P<char> letterOrDigit = letter.Or(digit);
P<int> two = Sat(c => c == 't').Then(t =>
             Sat(c => c == 'w').Then(w =>
             Sat(c => c == 'o').Then(o =>
             Return(2))));

The code now reads better: "letter or digit", "parse a ‘t’, then parse a ‘w’, …"  While we’re at it, let’s add one more combinator.  In the two parser, you note that we bind the result of each Sat call to a lambda parameter variable, but we don’t ever use those variables (like t, which gets bound to the value ‘t’).  As we’ll see, frequently we won’t need the value produced from parsing the left-hand-side of a Then.  As a result, we’ll add one more function:

public static P<U> Then_<T, U>(this P<T> p1, P<U> p2)
{
    return p1.Then(dummy => p2);
}

Then_ differs from Then in that Then_ discards the value produced by the first parser.  Incidentally, if you’ve still been having trouble grokking Then, you’ll probably find Then_ easier to understand.  The result of p1.Then_(p2) is a parser that first parses the input with p1 and then parses the remainder of the input with p2, yielding the same result as p2.  In contract, Then does the same thing, except along the way it binds the result from p1 to a new lambda variable name.  Put another way, it’s easy to describe Then_ as a combinator that "sequences" two parsers.  Relative to that, Then is the same kind of thing, except that it remembers the first result (whereas Then_ forgets it).

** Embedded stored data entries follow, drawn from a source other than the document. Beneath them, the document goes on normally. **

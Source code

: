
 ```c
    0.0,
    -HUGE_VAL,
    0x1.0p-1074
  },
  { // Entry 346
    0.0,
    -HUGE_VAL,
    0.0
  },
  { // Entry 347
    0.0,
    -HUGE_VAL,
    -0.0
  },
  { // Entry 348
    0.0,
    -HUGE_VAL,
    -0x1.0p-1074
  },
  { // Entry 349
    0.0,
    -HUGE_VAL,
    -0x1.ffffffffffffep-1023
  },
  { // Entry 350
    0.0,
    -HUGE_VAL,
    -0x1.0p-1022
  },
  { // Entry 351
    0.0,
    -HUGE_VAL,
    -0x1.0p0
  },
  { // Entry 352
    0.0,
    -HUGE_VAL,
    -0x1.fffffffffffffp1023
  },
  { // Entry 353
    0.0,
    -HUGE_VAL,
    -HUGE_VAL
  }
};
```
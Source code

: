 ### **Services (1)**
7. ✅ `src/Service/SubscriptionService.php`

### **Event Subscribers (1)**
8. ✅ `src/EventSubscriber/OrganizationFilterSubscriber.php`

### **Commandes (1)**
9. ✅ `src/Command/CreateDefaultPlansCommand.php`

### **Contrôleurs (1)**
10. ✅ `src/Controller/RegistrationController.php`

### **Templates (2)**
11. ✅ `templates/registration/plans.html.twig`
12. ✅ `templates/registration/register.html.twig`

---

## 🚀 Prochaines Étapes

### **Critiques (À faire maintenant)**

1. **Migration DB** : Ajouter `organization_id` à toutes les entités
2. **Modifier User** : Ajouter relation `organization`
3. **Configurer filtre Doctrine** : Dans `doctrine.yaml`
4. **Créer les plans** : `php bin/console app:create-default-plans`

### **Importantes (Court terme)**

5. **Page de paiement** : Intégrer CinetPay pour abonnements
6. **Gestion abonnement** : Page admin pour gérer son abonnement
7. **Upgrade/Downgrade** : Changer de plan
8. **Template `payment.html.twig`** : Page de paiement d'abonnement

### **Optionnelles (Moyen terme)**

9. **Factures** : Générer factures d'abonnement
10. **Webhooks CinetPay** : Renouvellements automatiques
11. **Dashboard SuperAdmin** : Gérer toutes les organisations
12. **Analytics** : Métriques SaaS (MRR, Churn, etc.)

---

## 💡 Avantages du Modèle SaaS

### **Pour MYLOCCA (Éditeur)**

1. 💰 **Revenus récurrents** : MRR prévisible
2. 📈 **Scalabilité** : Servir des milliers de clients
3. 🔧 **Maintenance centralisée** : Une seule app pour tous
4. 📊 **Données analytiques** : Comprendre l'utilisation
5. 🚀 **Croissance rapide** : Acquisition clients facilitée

Let’s move on now and bring this all together to create our first non-trivial parser that does something interesting, namely parse numbers spelled out in English.

English number parser

We’ve already seen a parser that parses the word "two" and returns the number 2.  Let’s generalize that parser a little into this function:

public static P<int> Literal(string toParse, int result)
{
    if (toParse == "")
        return Parser.Return(result);
    else
        return Sat(c => c == toParse[0]).Then_(Literal(toParse.Substring(1), result));
}

Now it’s easy to create parsers for other numbers:

P<int> three = Literal("three", 3);
three("three!")  // yields { 3, "!" }
three("blah")    // yields null

The Literal function is recursive.  It takes in a literal string we want to parse, and parses it letter by letter, consuming one character of input and making a recursive call with the rest.  Once we’ve parsed the whole string, we return the value passed in to the original Literal call.  If at any point along the way a Sat call fails, the whole parse fails (yielding a null result for parsing that input string).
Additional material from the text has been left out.